Random numbers

Truly random numbers are hard to find, as patterns tend to abound everywhere. This is problematic, because there are times when a completely random string of digits is necessary: whether you are choosing the winner of a raffle or generating the one-time pad that secures the line from the White House to the Kremlin.

Using random radio crackle, random.org promises to deliver random data in a number of convenient formats (though one should be naturally skeptical about the security of such services). Another page, by Jon Callas, provides further information on why random numbers are both necessary and surprisingly tricky to get.

This comic amusingly highlights another aspect of the issue.

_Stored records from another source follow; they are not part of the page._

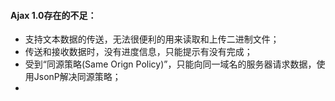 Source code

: #### Ajax 1.0存在的不足：
* 支持文本数据的传送，无法很便利的用来读取和上传二进制文件；
* 传送和接收数据时，没有进度信息，只能提示有没有完成；
* 受到“同源策略(Same Orign Policy)”，只能向同一域名的服务器请求数据，使用JsonP解决同源策略；
* <script><iframe><img><link>不受同源策略影响。
#### Ajax 2.0：
* 使用FormData对象来管理表单数据；
* 支持文件上传；
* 支持跨域请求；
* 可以获得数据传输的进度信息；
* 不兼容低版本浏览器。
#### FormData主要用于处理上传文件，form表单上传文件的编码方式是multipart/form-data
<!--<form action="" enctype="multipart/form-data"></form>-->
#### FormData的基本方法：
* set(key, value)增加数据会覆盖；
* append(key, value)追加数据不会覆盖,允许相同的key；
* delete(key)删除指定key的value,保留key；
* get(key)获取指定key的value,如果存在多个value，则获取value[0]；
* getAll(key)获取指定key的全部value，是个数组。
#### 机器之间使用Buffer传递数据，Buffer是缓冲区，操作二进制数据流。
#### concat()方法用于连接两个或多个数组。
#### post相比get安全性更高，数据容量更大。
#### post方法是分段传送数据,提高容错性，避免数据传输阻塞。
#### koa基于promise(),express基于callback()。
#### koa版本区别：
* 1 处理回调使用generator；
* 2 处理回调使用generator(报错)和async/await；
* 3 处理回调使用async/await；</br>
解决了异步同步化的问题。
#### package:
* koa-better-body:解析FormData数据；
* koa-convert:将generator函数转化为promise对象。
#### 跨域问题是由`域名`、`端口号`、`协议`不同引起的。
#### 当浏览器拿到数据但不返回时，程序报错：
<code>Access to XMLHttpRequest at 'http://localhost:2019/upload' from origin 'null' has been blocked by CORS policy: No 'Access-Control-Allow-Origin' header is present on the requested resource.</code>
是存在跨域问题，需要在请求头加入Access-Control-Allow-Origin:'[域名]'，*为域名通配符，在实际编程中使用不安全。
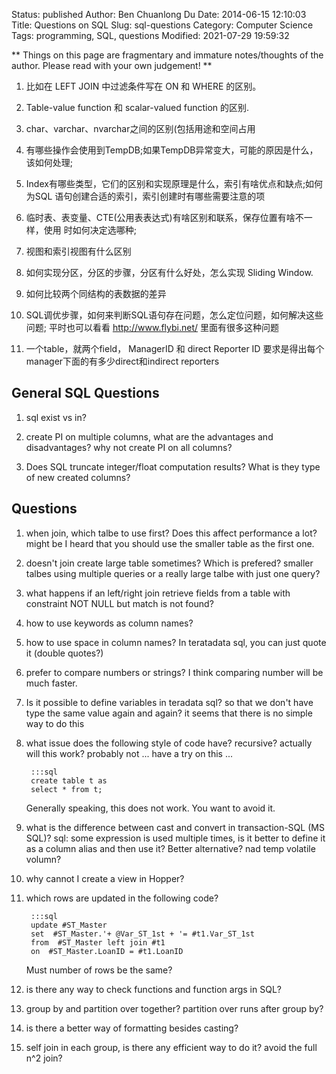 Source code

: Status: published
Author: Ben Chuanlong Du
Date: 2014-06-15 12:10:03
Title: Questions on SQL
Slug: sql-questions
Category: Computer Science
Tags: programming, SQL, questions
Modified: 2021-07-29 19:59:32

**
Things on this page are fragmentary and immature notes/thoughts of the author. 
Please read with your own judgement!
**
 
1. 比如在 LEFT JOIN 中过滤条件写在 ON 和 WHERE 的区别。

3. Table-value function 和 scalar-valued function 的区别.

4. char、varchar、nvarchar之间的区别(包括用途和空间占用

5. 有哪些操作会使用到TempDB;如果TempDB异常变大，可能的原因是什么，该如何处理;

6. Index有哪些类型，它们的区别和实现原理是什么，索引有啥优点和缺点;如何为SQL
    语句创建合适的索引，索引创建时有哪些需要注意的项

7. 临时表、表变量、CTE(公用表表达式)有啥区别和联系，保存位置有啥不一样，使用
    时如何决定选哪种;

8. 视图和索引视图有什么区别

9. 如何实现分区，分区的步骤，分区有什么好处，怎么实现 Sliding Window.

10. 如何比较两个同结构的表数据的差异

11. SQL调优步骤，如何来判断SQL语句存在问题，怎么定位问题，如何解决这些问题;
    平时也可以看看 http://www.flybi.net/ 里面有很多这种问题

13. 一个table，就两个field， ManagerID 和 direct Reporter ID
    要求是得出每个manager下面的有多少direct和indirect reporters


## General SQL Questions

1. sql exist vs in?

2. create PI on multiple columns, what are the advantages and disadvantages?
    why not create PI on all columns?

3. Does SQL truncate integer/float computation results?
    What is they type of new created columns?

## Questions

1. when join, which talbe to use first? 
    Does this affect performance a lot? might be
    I heard that you should use the smaller table as the first one.

3. doesn't join create large table sometimes? 
    Which is prefered? smaller talbes using multiple queries 
    or a really large talbe with just one query?

4. what happens if an left/right join retrieve fields 
    from a table with constraint NOT NULL
    but match is not found?

5. how to use keywords as column names?

6. how to use space in column names?
    In teratadata sql, you can just quote it (double quotes?)

7. prefer to compare numbers or strings?
    I think comparing number will be much faster.


8. Is it possible to define variables in teradata sql? 
    so that we don't have type the same value again and again?
    it seems that there is no simple way to do this

9. what issue does the following style of code have?
    recursive? actually will this work? probably not ...
    have a try on this ...

        :::sql
        create table t as
        select * from t;

    Generally speaking, this does not work. 
    You want to avoid it.

1. what is the difference between cast and convert in transaction-SQL (MS SQL)?
    sql: some expression is used multiple times, is it better to define it as a column alias and then use it? Better alternative? nad temp volatile volumn?

2. why cannot I create a view in Hopper?

3. which rows are updated in the following code?

        :::sql
        update #ST_Master
        set  #ST_Master.'+ @Var_ST_1st + '= #t1.Var_ST_1st
        from  #ST_Master left join #t1
        on  #ST_Master.LoanID = #t1.LoanID

    Must number of rows be the same?

4. is there any way to check functions and function args in SQL?

4. group by and partition over together? partition over runs after group by?

5. is there a better way of formatting besides casting?

6. self join in each group, is there any efficient way to do it? avoid the full n^2 join?
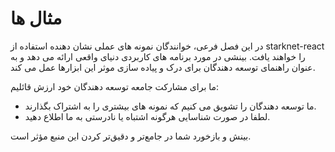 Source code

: # مثال ها

در این فصل فرعی، خوانندگان نمونه های عملی نشان دهنده استفاده از starknet-react را خواهند یافت. بینشی در مورد برنامه های کاربردی دنیای واقعی ارائه می دهد و به عنوان راهنمای توسعه دهندگان برای درک و پیاده سازی موثر این ابزارها عمل می کند.

ما برای مشارکت جامعه توسعه دهندگان خود ارزش قائلیم:

* ما توسعه دهندگان را تشویق می کنیم که نمونه های بیشتری را به اشتراک بگذارند.
* لطفا در صورت شناسایی هرگونه اشتباه یا نادرستی به ما اطلاع دهید.

بینش و بازخورد شما در جامع‌تر و دقیق‌تر کردن این منبع مؤثر است.
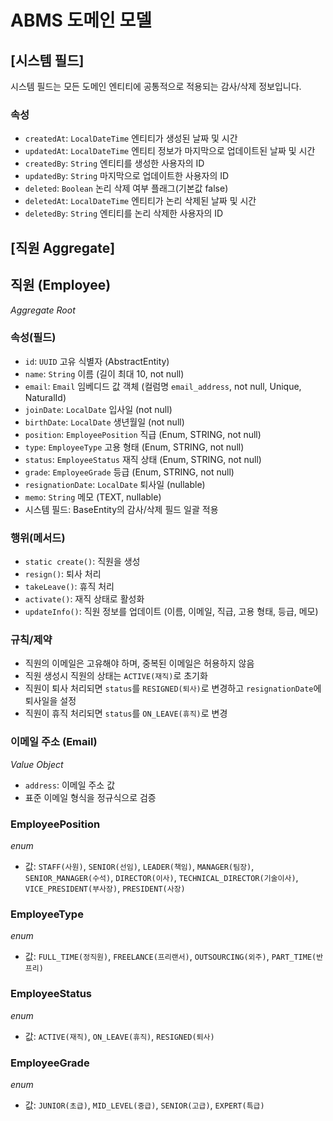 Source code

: # ABMS 도메인 모델

## [시스템 필드]
시스템 필드는 모든 도메인 엔티티에 공통적으로 적용되는 감사/삭제 정보입니다.
### 속성
- `createdAt`: `LocalDateTime` 엔티티가 생성된 날짜 및 시간
- `updatedAt`: `LocalDateTime` 엔티티 정보가 마지막으로 업데이트된 날짜 및 시간
- `createdBy`: `String` 엔티티를 생성한 사용자의 ID
- `updatedBy`: `String` 마지막으로 업데이트한 사용자의 ID
- `deleted`: `Boolean` 논리 삭제 여부 플래그(기본값 false)
- `deletedAt`: `LocalDateTime` 엔티티가 논리 삭제된 날짜 및 시간
- `deletedBy`: `String` 엔티티를 논리 삭제한 사용자의 ID

## [직원 Aggregate]

## 직원 (Employee)
_Aggregate Root_
### 속성(필드)
- `id`: `UUID` 고유 식별자 (AbstractEntity)
- `name`: `String` 이름 (길이 최대 10, not null)
- `email`: `Email` 임베디드 값 객체 (컬럼명 `email_address`, not null, Unique, NaturalId)
- `joinDate`: `LocalDate` 입사일 (not null)
- `birthDate`: `LocalDate` 생년월일 (not null)
- `position`: `EmployeePosition` 직급 (Enum, STRING, not null)
- `type`: `EmployeeType` 고용 형태 (Enum, STRING, not null)
- `status`: `EmployeeStatus` 재직 상태 (Enum, STRING, not null)
- `grade`: `EmployeeGrade` 등급 (Enum, STRING, not null)
- `resignationDate`: `LocalDate` 퇴사일 (nullable)
- `memo`: `String` 메모 (TEXT, nullable)
- 시스템 필드: BaseEntity의 감사/삭제 필드 일괄 적용
### 행위(메서드)
- `static create()`: 직원을 생성
- `resign()`: 퇴사 처리
- `takeLeave()`: 휴직 처리
- `activate()`: 재직 상태로 활성화
- `updateInfo()`: 직원 정보를 업데이트 (이름, 이메일, 직급, 고용 형태, 등급, 메모)
### 규칙/제약
- 직원의 이메일은 고유해야 하며, 중복된 이메일은 허용하지 않음
- 직원 생성시 직원의 상태는 `ACTIVE(재직)`로 초기화
- 직원이 퇴사 처리되면 `status`를 `RESIGNED(퇴사)`로 변경하고 `resignationDate`에 퇴사일을 설정
- 직원이 휴직 처리되면 `status`를 `ON_LEAVE(휴직)`로 변경
### 이메일 주소 (Email)
_Value Object_
- `address`: 이메일 주소 값
- 표준 이메일 형식을 정규식으로 검증

### EmployeePosition
_enum_
- 값: `STAFF(사원)`, `SENIOR(선임)`, `LEADER(책임)`, `MANAGER(팀장)`, `SENIOR_MANAGER(수석)`, `DIRECTOR(이사)`, `TECHNICAL_DIRECTOR(기술이사)`, `VICE_PRESIDENT(부사장)`, `PRESIDENT(사장)`

### EmployeeType
_enum_
- 값: `FULL_TIME(정직원)`, `FREELANCE(프리랜서)`, `OUTSOURCING(외주)`, `PART_TIME(반프리)`

### EmployeeStatus
_enum_
- 값: `ACTIVE(재직)`, `ON_LEAVE(휴직)`, `RESIGNED(퇴사)`

### EmployeeGrade
_enum_
- 값: `JUNIOR(초급)`, `MID_LEVEL(중급)`, `SENIOR(고급)`, `EXPERT(특급)`
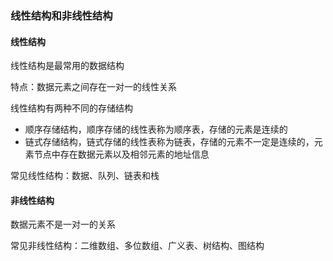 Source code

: ### 线性结构和非线性结构

#### 线性结构

线性结构是最常用的数据结构

特点：数据元素之间存在一对一的线性关系

线性结构有两种不同的存储结构

- 顺序存储结构，顺序存储的线性表称为顺序表，存储的元素是连续的
- 链式存储结构，链式存储的线性表称为链表，存储的元素不一定是连续的，元素节点中存在数据元素以及相邻元素的地址信息

常见线性结构：数据、队列、链表和栈



#### 非线性结构

数据元素不是一对一的关系

常见非线性结构：二维数组、多位数组、广义表、树结构、图结构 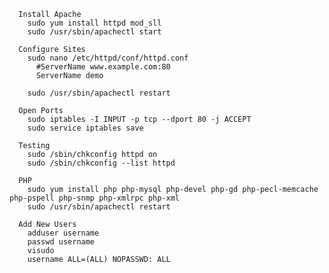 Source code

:       Install Apache
        sudo yum install httpd mod_sll
        sudo /usr/sbin/apachectl start

      Configure Sites  
        sudo nano /etc/httpd/conf/httpd.conf
          #ServerName www.example.com:80
          ServerName demo

        sudo /usr/sbin/apachectl restart

      Open Ports
        sudo iptables -I INPUT -p tcp --dport 80 -j ACCEPT
        sudo service iptables save

      Testing
        sudo /sbin/chkconfig httpd on
        sudo /sbin/chkconfig --list httpd

      PHP
        sudo yum install php php-mysql php-devel php-gd php-pecl-memcache php-pspell php-snmp php-xmlrpc php-xml
        sudo /usr/sbin/apachectl restart

      Add New Users
        adduser username
        passwd username
        visudo
        username ALL=(ALL) NOPASSWD: ALL
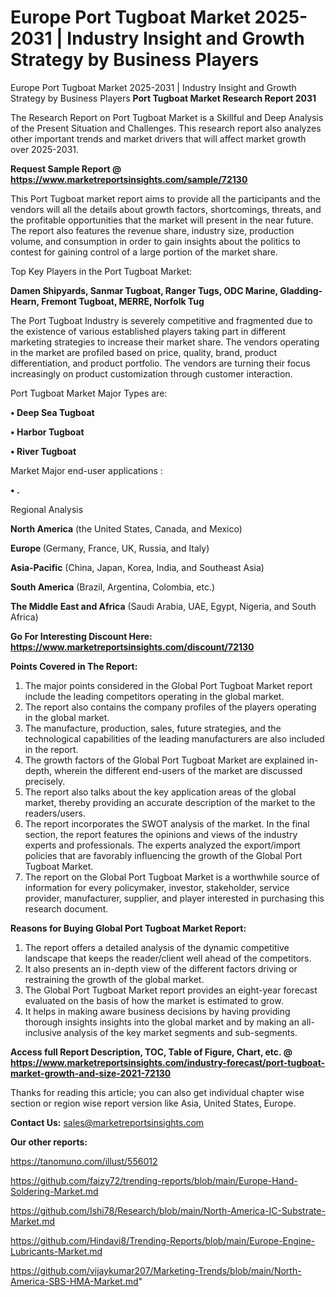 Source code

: # Europe Port Tugboat Market 2025-2031 | Industry Insight and Growth Strategy by Business Players
 Europe Port Tugboat Market 2025-2031 | Industry Insight and Growth Strategy by Business Players
<strong>Port Tugboat Market Research Report 2031</strong>

The Research Report on Port Tugboat Market is a Skillful and Deep Analysis of the Present Situation and Challenges. This research report also analyzes other important trends and market drivers that will affect market growth over 2025-2031.

<strong>Request Sample Report @ <a href=https://www.marketreportsinsights.com/sample/72130>https://www.marketreportsinsights.com/sample/72130</a></strong>

This Port Tugboat market report aims to provide all the participants and the vendors will all the details about growth factors, shortcomings, threats, and the profitable opportunities that the market will present in the near future. The report also features the revenue share, industry size, production volume, and consumption in order to gain insights about the politics to contest for gaining control of a large portion of the market share.

Top Key Players in the Port Tugboat Market:

<strong>Damen Shipyards, Sanmar Tugboat, Ranger Tugs, ODC Marine, Gladding-Hearn, Fremont Tugboat, MERRE, Norfolk Tug</strong>

The Port Tugboat Industry is severely competitive and fragmented due to the existence of various established players taking part in different marketing strategies to increase their market share. The vendors operating in the market are profiled based on price, quality, brand, product differentiation, and product portfolio. The vendors are turning their focus increasingly on product customization through customer interaction.

Port Tugboat Market Major Types are:

<strong>• Deep Sea Tugboat

• Harbor Tugboat

• River Tugboat</strong>

Market Major end-user applications :

<strong>• .</strong>

Regional Analysis

</u><strong><b>North America</b></strong> (the United States, Canada, and Mexico)

<strong><b>Europe </b></strong>(Germany, France, UK, Russia, and Italy)

<strong><b>Asia-Pacific</b></strong> (China, Japan, Korea, India, and Southeast Asia)

<strong><b>South America</b></strong> (Brazil, Argentina, Colombia, etc.)

<strong><b>The Middle East and Africa</b></strong> (Saudi Arabia, UAE, Egypt, Nigeria, and South Africa)

<strong>Go For Interesting Discount Here: <a href=https://www.marketreportsinsights.com/discount/72130>https://www.marketreportsinsights.com/discount/72130</a></strong>

<strong>Points Covered in The Report:</strong>
<ol>
  <li>The major points considered in the Global Port Tugboat Market report include the leading competitors operating in the global market.</li>
  <li>The report also contains the company profiles of the players operating in the global market.</li>
  <li>The manufacture, production, sales, future strategies, and the technological capabilities of the leading manufacturers are also included in the report.</li>
  <li>The growth factors of the Global Port Tugboat Market are explained in-depth, wherein the different end-users of the market are discussed precisely.</li>
  <li>The report also talks about the key application areas of the global market, thereby providing an accurate description of the market to the readers/users.</li>
  <li>The report incorporates the SWOT analysis of the market. In the final section, the report features the opinions and views of the industry experts and professionals. The experts analyzed the export/import policies that are favorably influencing the growth of the Global Port Tugboat Market.</li>
  <li>The report on the Global Port Tugboat Market is a worthwhile source of information for every policymaker, investor, stakeholder, service provider, manufacturer, supplier, and player interested in purchasing this research document.</li>
</ol>
<strong>Reasons for Buying Global Port Tugboat Market Report:</strong>

<ol>
  <li>The report offers a detailed analysis of the dynamic competitive landscape that keeps the reader/client well ahead of the competitors.</li>
  <li>It also presents an in-depth view of the different factors driving or restraining the growth of the global market.</li>
  <li>The Global Port Tugboat Market report provides an eight-year forecast evaluated on the basis of how the market is estimated to grow.</li>
  <li>It helps in making aware business decisions by having providing thorough insights insights into the global market and by making an all-inclusive analysis of the key market segments and sub-segments.</li>
</ol>
<strong>Access full Report Description, TOC, Table of Figure, Chart, etc. @ <a href=https://www.marketreportsinsights.com/industry-forecast/port-tugboat-market-growth-and-size-2021-72130>https://www.marketreportsinsights.com/industry-forecast/port-tugboat-market-growth-and-size-2021-72130</a></strong>


Thanks for reading this article; you can also get individual chapter wise section or region wise report version like Asia, United States, Europe.

<strong>Contact Us:</strong>
sales@marketreportsinsights.com

<strong>Our other reports:</strong>

<a href=https://tanomuno.com/illust/556012>https://tanomuno.com/illust/556012</a>

<a href=https://github.com/faizy72/trending-reports/blob/main/Europe-Hand-Soldering-Market.md>https://github.com/faizy72/trending-reports/blob/main/Europe-Hand-Soldering-Market.md</a>

<a href=https://github.com/Ishi78/Research/blob/main/North-America-IC-Substrate-Market.md>https://github.com/Ishi78/Research/blob/main/North-America-IC-Substrate-Market.md</a>

<a href=https://github.com/Hindavi8/Trending-Reports/blob/main/Europe-Engine-Lubricants-Market.md>https://github.com/Hindavi8/Trending-Reports/blob/main/Europe-Engine-Lubricants-Market.md</a>

<a href=https://github.com/vijaykumar207/Marketing-Trends/blob/main/North-America-SBS-HMA-Market.md>https://github.com/vijaykumar207/Marketing-Trends/blob/main/North-America-SBS-HMA-Market.md</a>"
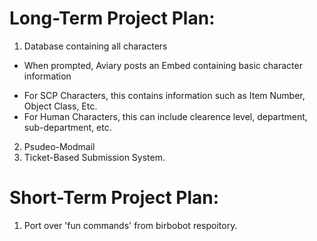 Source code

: # Long-Term Project Plan:
1. Database containing all characters
* When prompted, Aviary posts an Embed containing basic character information
- For SCP Characters, this contains information such as Item Number, Object Class, Etc.
- For Human Characters, this can include clearence level, department, sub-department, etc.
2. Psudeo-Modmail
3. Ticket-Based Submission System.

# Short-Term Project Plan:
1. Port over 'fun commands' from birbobot respoitory. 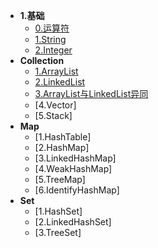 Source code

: * **1.基础**
    * [0.运算符](basic/Operator.md)
    * [1.String](basic/String.md)
    * [2.Integer](basic/Integer.md)
* **Collection**
	* [1.ArrayList](collection/ArrayList.md)
	* [2.LinkedList](collection/LinkedList.md)
	* [3.ArrayList与LinkedList异同](collection/ArrayListAndLinkedListDiff.md)
	* [4.Vector]
	* [5.Stack]
* **Map**
	* [1.HashTable]
	* [2.HashMap]
	* [3.LinkedHashMap]
	* [4.WeakHashMap]
	* [5.TreeMap]
	* [6.IdentifyHashMap]
* **Set**
	* [1.HashSet]
	* [2.LinkedHashSet]
	* [3.TreeSet] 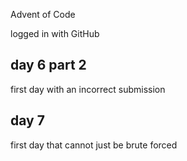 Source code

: Advent of Code


logged in with GitHub


## day 6 part 2

first day with an incorrect submission


## day 7

first day that cannot just be brute forced
















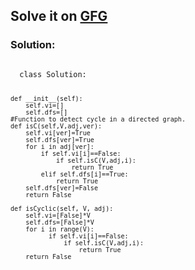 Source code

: <h2>Solve it on <a href="https://www.geeksforgeeks.org/problems/detect-cycle-in-a-directed-graph/1?utm_source=geeksforgeeks&utm_medium=ml_article_practice_tab&utm_campaign=article_practice_tab">GFG</a></h2>
<h3>Solution:</h3>
<code>
  class Solution:
  
    def __init__(self):
        self.vi=[]
        self.dfs=[]
    #Function to detect cycle in a directed graph.
    def isC(self,V,adj,ver):
        self.vi[ver]=True
        self.dfs[ver]=True
        for i in adj[ver]:
            if self.vi[i]==False:
                if self.isC(V,adj,i):
                    return True
            elif self.dfs[i]==True:
                return True
        self.dfs[ver]=False
        return False
     
    def isCyclic(self, V, adj):
        self.vi=[False]*V
        self.dfs=[False]*V
        for i in range(V):
              if self.vi[i]==False:
                  if self.isC(V,adj,i):
                      return True
        return False
</code>
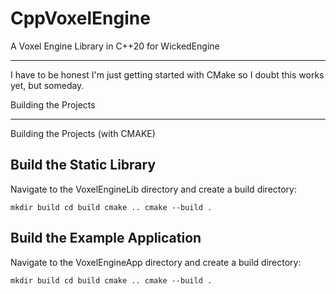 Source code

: # CppVoxelEngine
A Voxel Engine Library in C++20 for WickedEngine

---


I have to be honest I'm just getting started with CMake so I doubt this works yet, but someday.



Building the Projects

---

Building the Projects (with CMAKE)

Build the Static Library
---
Navigate to the VoxelEngineLib directory and create a build directory:

<code>mkdir build
cd build
cmake ..
cmake --build .
</code>


Build the Example Application
---
Navigate to the VoxelEngineApp directory and create a build directory:

<code>mkdir build
cd build
cmake ..
cmake --build .
</code>
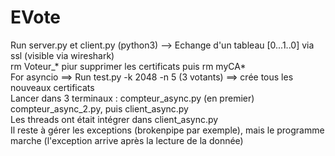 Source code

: # EVote

Run server.py et client.py (python3) --> Echange d'un tableau [0...1..0] via ssl (visible via wireshark)  
rm Voteur_* piur supprimer les certificats puis rm myCA*  
For asyncio ==> Run test.py -k 2048 -n 5 (3 votants) ==> crée tous les nouveaux certificats  
Lancer dans 3 terminaux : compteur_async.py (en premier) compteur_async_2.py, puis client_async.py  
Les threads ont était intégrer dans client_async.py     
Il reste à gérer les exceptions (brokenpipe par exemple), mais le programme marche (l'exception arrive après la lecture de la donnée)
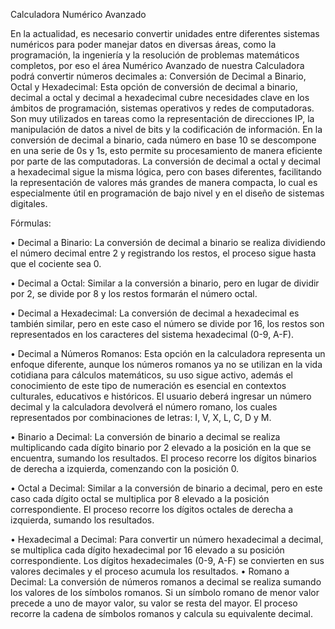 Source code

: Calculadora Numérico Avanzado

En la actualidad, es necesario convertir unidades entre diferentes sistemas numéricos para poder manejar datos en diversas áreas, como la programación, la ingeniería y la resolución de problemas matemáticos completos, por eso el área Numérico Avanzado de nuestra Calculadora podrá convertir números decimales a:
Conversión de Decimal a Binario, Octal y Hexadecimal: Esta opción de conversión de decimal a binario, decimal a octal y decimal a hexadecimal cubre necesidades clave en los ámbitos de programación, sistemas operativos y redes de computadoras. Son muy utilizados en tareas como la representación de direcciones IP, la manipulación de datos a nivel de bits y la codificación de información. En la conversión de decimal a binario, cada número en base 10 se descompone en una serie de 0s y 1s, esto permite su procesamiento de manera eficiente por parte de las computadoras. La conversión de decimal a octal y decimal a hexadecimal sigue la misma lógica, pero con bases diferentes, facilitando la representación de valores más grandes de manera compacta, lo cual es especialmente útil en programación de bajo nivel y en el diseño de sistemas digitales.

Fórmulas:

  • Decimal a Binario: La conversión de decimal a binario se realiza dividiendo el número decimal entre 2 y registrando los restos, el proceso sigue hasta que el cociente sea 0. 
  
  •	Decimal a Octal: Similar a la conversión a binario, pero en lugar de dividir por 2, se divide por 8 y los restos formarán el número octal. 
  
  •	Decimal a Hexadecimal: La conversión de decimal a hexadecimal es también similar, pero en este caso el número se divide por 16, los restos son representados en los caracteres del sistema hexadecimal (0-9, A-F).
  
  •	Decimal a Números Romanos: Esta opción en la calculadora representa un enfoque diferente, aunque los números romanos ya no se utilizan en la vida cotidiana para cálculos matemáticos, su uso sigue activo, además el conocimiento de este tipo de numeración es esencial en contextos culturales, educativos e históricos. El usuario deberá ingresar un número decimal y la calculadora devolverá el número romano, los cuales representados por combinaciones de letras: I, V, X, L, C, D y M.
  
  •	Binario a Decimal: La conversión de binario a decimal se realiza multiplicando cada dígito binario por 2 elevado a la posición en la que se encuentra, sumando los resultados. El proceso recorre los dígitos binarios de derecha a izquierda, comenzando con la posición 0.
  
  •	Octal a Decimal: Similar a la conversión de binario a decimal, pero en este caso cada dígito octal se multiplica por 8 elevado a la posición correspondiente. El proceso recorre los dígitos octales de derecha a izquierda, sumando los resultados.
  
  •	Hexadecimal a Decimal: Para convertir un número hexadecimal a decimal, se multiplica cada dígito hexadecimal por 16 elevado a su posición correspondiente. Los dígitos hexadecimales (0-9, A-F) se convierten en sus valores decimales y el proceso acumula los resultados.
  •	Romano a Decimal: La conversión de números romanos a decimal se realiza sumando los valores de los símbolos romanos. Si un símbolo romano de menor valor precede a uno de mayor valor, su valor se resta del mayor. El proceso recorre la cadena de símbolos romanos y calcula su equivalente decimal.
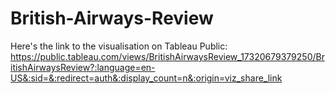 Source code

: # British-Airways-Review

Here's the link to the visualisation on Tableau Public: https://public.tableau.com/views/BritishAirwaysReview_17320679379250/BritishAirwaysReview?:language=en-US&:sid=&:redirect=auth&:display_count=n&:origin=viz_share_link
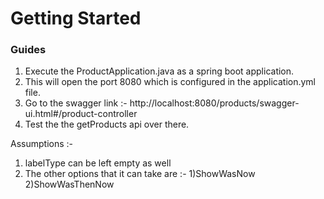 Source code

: # Getting Started

### Guides
1. Execute the ProductApplication.java as a spring boot application.
2. This will open the port 8080 which is configured in the application.yml file.
3. Go to the swagger link :- http://localhost:8080/products/swagger-ui.html#/product-controller
4. Test the the getProducts api over there.

Assumptions :-
1. labelType can be left empty as well
2. The other options that it can take are :- 1)ShowWasNow
											 2)ShowWasThenNow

Encrypting personal communication

Statue outside the National Archives

Personal use of encrypted communication is yet another example of so-called ‘network effects.’ (These have been mentioned previously: 1, 2, 3.) The basic idea is that the more widespread certain technologies become, the more useful they are to everyone using them. The most commonly cited examples are telephones and fax machines; back when only a few people had them, they had limited utility. You would need alternative channels of communication and you would waste time deciding which one to use and exchanging instructions about that with other parties. Once telephones became ubiquitous, each one was a lot more powerful and convenient. The same can be said for email addresses.

Good free software exists that allows the encryption of emails at a level where it would challenge major organizations to read them. While this may not protect an individual message that falls under scrutiny, it changes the dynamic of the whole system. It is no longer possible to filter every email passing along a fibre-optic cable for certain keywords, for instance. You would need to crack every one of them first.

Making the transition to the routine use of encryption, however, requires more effort than the adoption of telephones or email. While those technologies were more convenient than their predecessors, encryption adds a layer of difficulty to communication. You need to have the required software, key pairs generated, and passphrases. It is possible to make mistakes and encrypt things such that you can never access them again.

As such, there is a double barrier to the adoption of widespread communication encryption: people must deal with the added difficulties involved in communicating in this way and with the problem that hardly anyone uses such systems now. If there is nobody out there with whom you can exchange PGP encrypted messages, you aren’t too likely to bother with acquiring and using the software. It is entirely possible that those two constraints will prevent widespread adoption for the foreseeable future.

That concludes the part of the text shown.